Alunos exigem local para estágio
Acadêmicos do curso de medicina do câmpus de Cascavel da Universidade Estadual do Oeste do Paraná (Unioeste) realizaram manifestação ontem exigindo urgência na transformação do Hospital Regional de Cascavel (HRC), que pertence ao Estado, em hospital universitário. Eles apontam que a transformação já deveria ter sido efetivada para atender as necessidades do segundo ano do curso. No próximo ano, 90% das aulas terão que ser práticas, em hospital.

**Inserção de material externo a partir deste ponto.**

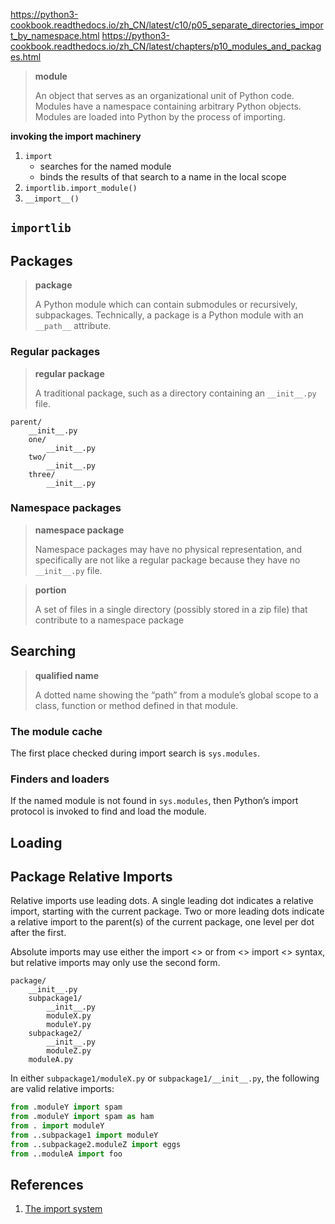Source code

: https://python3-cookbook.readthedocs.io/zh_CN/latest/c10/p05_separate_directories_import_by_namespace.html
https://python3-cookbook.readthedocs.io/zh_CN/latest/chapters/p10_modules_and_packages.html

> **module**
> 
> An object that serves as an organizational unit of Python code. Modules have a namespace containing arbitrary Python objects. Modules are loaded into Python by the process of importing.

**invoking the import machinery**

1. `import`
    - searches for the named module
    - binds the results of that search to a name in the local scope
2. `importlib.import_module()`
3. `__import__()`

## `importlib`

## Packages

> **package**
> 
> A Python module which can contain submodules or recursively, subpackages. Technically, a package is a Python module with an `__path__` attribute.

### Regular packages

> **regular package**
> 
> A traditional package, such as a directory containing an `__init__.py` file.

```
parent/
    __init__.py
    one/
        __init__.py
    two/
        __init__.py
    three/
        __init__.py
```

### Namespace packages

> **namespace package**
> 
> Namespace packages may have no physical representation, and specifically are not like a regular package because they have no `__init__.py` file.

> **portion**
> 
> A set of files in a single directory (possibly stored in a zip file) that contribute to a namespace package

## Searching

> **qualified name**
> 
> A dotted name showing the “path” from a module’s global scope to a class, function or method defined in that module.

### The module cache

The first place checked during import search is `sys.modules`.

### Finders and loaders

If the named module is not found in `sys.modules`, then Python’s import protocol is invoked to find and load the module.

## Loading

## Package Relative Imports

Relative imports use leading dots. A single leading dot indicates a relative import, starting with the current package. Two or more leading dots indicate a relative import to the parent(s) of the current package, one level per dot after the first.

Absolute imports may use either the import <> or from <> import <> syntax, but relative imports may only use the second form.

```
package/
    __init__.py
    subpackage1/
        __init__.py
        moduleX.py
        moduleY.py
    subpackage2/
        __init__.py
        moduleZ.py
    moduleA.py
```

In either `subpackage1/moduleX.py` or `subpackage1/__init__.py`, the following are valid relative imports:

```python
from .moduleY import spam
from .moduleY import spam as ham
from . import moduleY
from ..subpackage1 import moduleY
from ..subpackage2.moduleZ import eggs
from ..moduleA import foo
```

## References

1. [The import system](https://docs.python.org/3.7/reference/import.html#)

Depois de manifestação na parte da manhã na frente do prédio da reitoria, os alunos foram recebidos pelo reitor Erneldo Schallemberger, a quem entregaram documento, no qual apontam morosidade no processo e falta de transparência. Eles alegam dispor de poucos dados sobre as ações da reitoria para viabilizar a encampação do HRC.
À tarde, a reitoria divulgou a posição de Schallemberger. Segundo o reitor, o processo para a transformação do HRC foi iniciado junto com a aprovação do curso, em 97. Desde então, um grupo formado por representantes da universidade, Estado e instituições de saúde acompanham sua tramitação, agora na Secretaria da Fazenda, porque a questão envolve também recursos financeiros. Schallemberger frisou que há necessidade de superação de questões burocráticas.
O curso de medicina tem 38 alunos no 2º ano e 20 no 1º ano. Eles têm aulas práticas na Policlínica (privada), por compreensão e benevolência de seus diretores, observa Vaina Rodrigues Marcondes, presidente do Centro Acadêmico de Medicina. No entanto, os alunos alegam não ser suficiente esta colaboração. É apenas um quebra galho, afirma a acadêmica Mariela Freire de Freitas, lembrando que é necessário o aprendizado completo, possível com o hospital universitário.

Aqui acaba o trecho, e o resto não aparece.